On one problem of search for mobile target

Abstract

At present the problems of control in conditions of conflict and uncertainty are especially relevant. This work deals with the problem of search for a mobile target in condition when the pursuer knows only probability distribution of the target initial state. In this paper we first address the auxiliary problem of controlled object convergence given terminal set. Herewith, its motion is described by a system of nonlinear differential equations and probability distribution of its initial state. We deduce formula for the probability of bringing the trajectory of controlled object to the terminal set at fixed moment of time. In so doing, the Fokker–Planck–Kolmogorov equation is used.
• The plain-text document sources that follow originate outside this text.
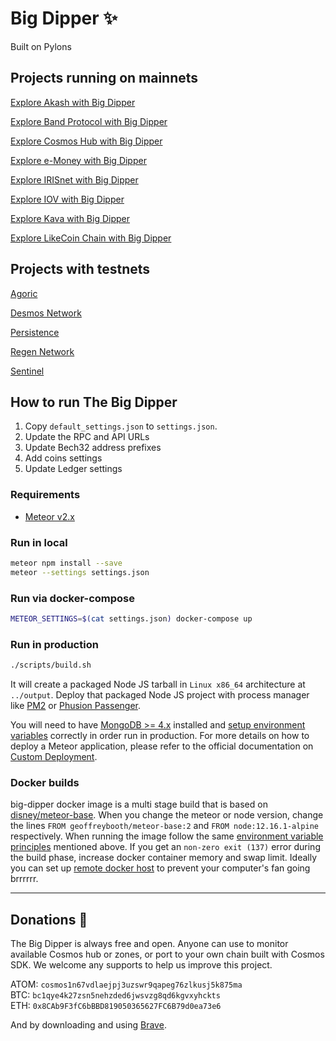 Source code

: # Big Dipper :sparkles:

Built on Pylons

## Projects running on mainnets

[Explore Akash with Big Dipper](https://akash.bigdipper.live/)

[Explore Band Protocol with Big Dipper](https://band.bigdipper.live/)

[Explore Cosmos Hub with Big Dipper](https://cosmos.bigdipper.live)

[Explore e-Money with Big Dipper](https://e-money.network/)

[Explore IRISnet with Big Dipper](https://iris.bigdipper.live)

[Explore IOV with Big Dipper](https://big-dipper.iov-mainnet-2.iov.one/)

[Explore Kava with Big Dipper](https://kava.bigdipper.live/)

[Explore LikeCoin Chain with Big Dipper](http://likecoin.bigdipper.live/)

## Projects with testnets

[Agoric](https://explorer.testnet.agoric.com/)

[Desmos Network](https://morpheus.desmos.network/)

[Persistence](https://explorer.persistence.one/)

[Regen Network](https://explorer.regen.vitwit.com/)

[Sentinel](https://explorer.sentinel.co/)

## How to run The Big Dipper

1. Copy `default_settings.json` to `settings.json`.
2. Update the RPC and API URLs
3. Update Bech32 address prefixes
4. Add coins settings
5. Update Ledger settings

### Requirements

- [Meteor v2.x](https://www.meteor.com/install)

### Run in local

```sh
meteor npm install --save
meteor --settings settings.json
```

### Run via docker-compose

```sh
METEOR_SETTINGS=$(cat settings.json) docker-compose up
```

### Run in production

```sh
./scripts/build.sh
```

It will create a packaged Node JS tarball in `Linux x86_64` architecture at `../output`. Deploy that packaged Node JS project with process manager like [PM2](https://github.com/Unitech/pm2) or [Phusion Passenger](https://www.phusionpassenger.com/library/walkthroughs/basics/nodejs/fundamental_concepts.html).

You will need to have [MongoDB >= 4.x](https://docs.mongodb.com/manual/administration/install-on-linux/) installed and [setup environment variables](https://guide.meteor.com/deployment.html#environment) correctly in order run in production. For more details on how to deploy a Meteor application, please refer to the official documentation on [Custom Deployment](https://guide.meteor.com/deployment.html#custom-deployment).

### Docker builds

big-dipper docker image is a multi stage build that is based on [disney/meteor-base](https://github.com/disney/meteor-base/). When you change the meteor or node version, change the lines `FROM geoffreybooth/meteor-base:2` and `FROM node:12.16.1-alpine` respectively. When running the image follow the same [environment variable principles](https://guide.meteor.com/deployment.html#environment) mentioned above. If you get an `non-zero exit (137)` error during the build phase, increase docker container memory and swap limit. Ideally you can set up [remote docker host](https://www.digitalocean.com/community/tutorials/how-to-provision-and-manage-remote-docker-hosts-with-docker-machine-on-ubuntu-18-04) to prevent your computer's fan going brrrrrr.

---

## Donations :pray:

The Big Dipper is always free and open. Anyone can use to monitor available Cosmos hub or zones, or port to your own chain built with Cosmos SDK. We welcome any supports to help us improve this project.

ATOM: `cosmos1n67vdlaejpj3uzswr9qapeg76zlkusj5k875ma`\
BTC: `bc1qye4k27zsn5nehzded6jwsvzg8qd6kgvxyhckts`\
ETH: `0x8CAb9F3fC6bBBD819050365627FC6B79d0ea73e6`

And by downloading and using [Brave](https://brave.com/big517).
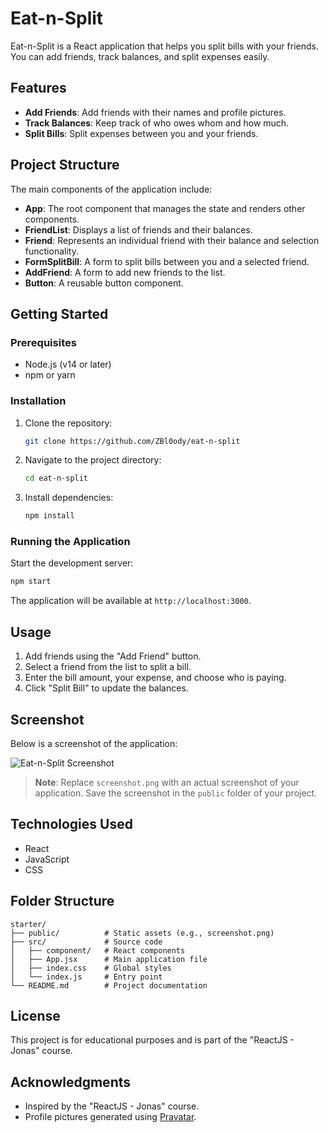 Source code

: # Eat-n-Split

Eat-n-Split is a React application that helps you split bills with your friends. You can add friends, track balances, and split expenses easily.

## Features

- **Add Friends**: Add friends with their names and profile pictures.
- **Track Balances**: Keep track of who owes whom and how much.
- **Split Bills**: Split expenses between you and your friends.

## Project Structure

The main components of the application include:

- **App**: The root component that manages the state and renders other components.
- **FriendList**: Displays a list of friends and their balances.
- **Friend**: Represents an individual friend with their balance and selection functionality.
- **FormSplitBill**: A form to split bills between you and a selected friend.
- **AddFriend**: A form to add new friends to the list.
- **Button**: A reusable button component.

## Getting Started

### Prerequisites

- Node.js (v14 or later)
- npm or yarn

### Installation

1. Clone the repository:

   ```bash
   git clone https://github.com/ZBl0ody/eat-n-split
   ```

2. Navigate to the project directory:

   ```bash
   cd eat-n-split
   ```

3. Install dependencies:

   ```bash
   npm install
   ```

### Running the Application

Start the development server:

```bash
npm start
```

The application will be available at `http://localhost:3000`.

## Usage

1. Add friends using the "Add Friend" button.
2. Select a friend from the list to split a bill.
3. Enter the bill amount, your expense, and choose who is paying.
4. Click "Split Bill" to update the balances.

## Screenshot

Below is a screenshot of the application:

![Eat-n-Split Screenshot](./public/screenshot.png)

> **Note**: Replace `screenshot.png` with an actual screenshot of your application. Save the screenshot in the `public` folder of your project.

## Technologies Used

- React
- JavaScript
- CSS

## Folder Structure

```
starter/
├── public/          # Static assets (e.g., screenshot.png)
├── src/             # Source code
│   ├── component/   # React components
│   ├── App.jsx      # Main application file
│   ├── index.css    # Global styles
│   └── index.js     # Entry point
└── README.md        # Project documentation
```

## License

This project is for educational purposes and is part of the "ReactJS - Jonas" course.

## Acknowledgments

- Inspired by the "ReactJS - Jonas" course.
- Profile pictures generated using [Pravatar](https://pravatar.cc/).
In the case of the linear dynamics of the controlled object this formula takes an explicit form. In the paper, we apply this formula to study the problem of search in the case of linear dynamics of the pursuing controlled object (pursuer) and the mobile target. The pursuer starts moving from a given point and strives to get close to a given distance from the target. At the time it occurs the search is considered completed. Therewith, information on current state of the target is not available to the pursuer; however he is aware of probability distribution of its initial state. We derive sufficient conditions, under which at a certain time the pursuer can achieve its goal with certain probability and deduce formula for this probability. To this end, the idea of Pontryagin’s first direct method, based on the condition of the same name, is employed. In so doing, we use Minkowski operation of geometric subtraction, the properties of the set-valued mappings, and the measurable choice theorem. It is shown that, in the case of simple motion of the target and the Gaussian probability distribution of its initial state this probability takes its maximal value at the above mentioned time. On the sake of geometric descriptiveness this is illustra­ted with the example of simple motions on the plain.